Task directions: Please write out, exactly as they appear, the line containing "Astro Middleware that" and every line after it to the end of the records, and nothing more.
---------- Records provided ----------
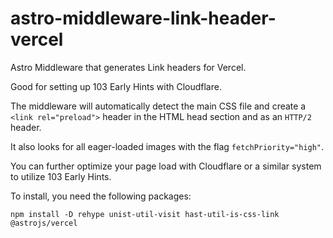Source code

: # astro-middleware-link-header-vercel

Astro Middleware that generates Link headers for Vercel.

Good for setting up 103 Early Hints with Cloudflare.

The middleware will automatically detect the main CSS file and create a `<link rel="preload">` header in the HTML head section and as an `HTTP/2` header. 

It also looks for all eager-loaded images with the flag `fetchPriority="high"`.

You can further optimize your page load with Cloudflare or a similar system to utilize 103 Early Hints.

To install, you need the following packages:
```
npm install -D rehype unist-util-visit hast-util-is-css-link @astrojs/vercel
```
----------
Final answer:
Astro Middleware that generates Link headers for Vercel.

Good for setting up 103 Early Hints with Cloudflare.

The middleware will automatically detect the main CSS file and create a `<link rel="preload">` header in the HTML head section and as an `HTTP/2` header. 

It also looks for all eager-loaded images with the flag `fetchPriority="high"`.

You can further optimize your page load with Cloudflare or a similar system to utilize 103 Early Hints.

To install, you need the following packages:
```
npm install -D rehype unist-util-visit hast-util-is-css-link @astrojs/vercel
```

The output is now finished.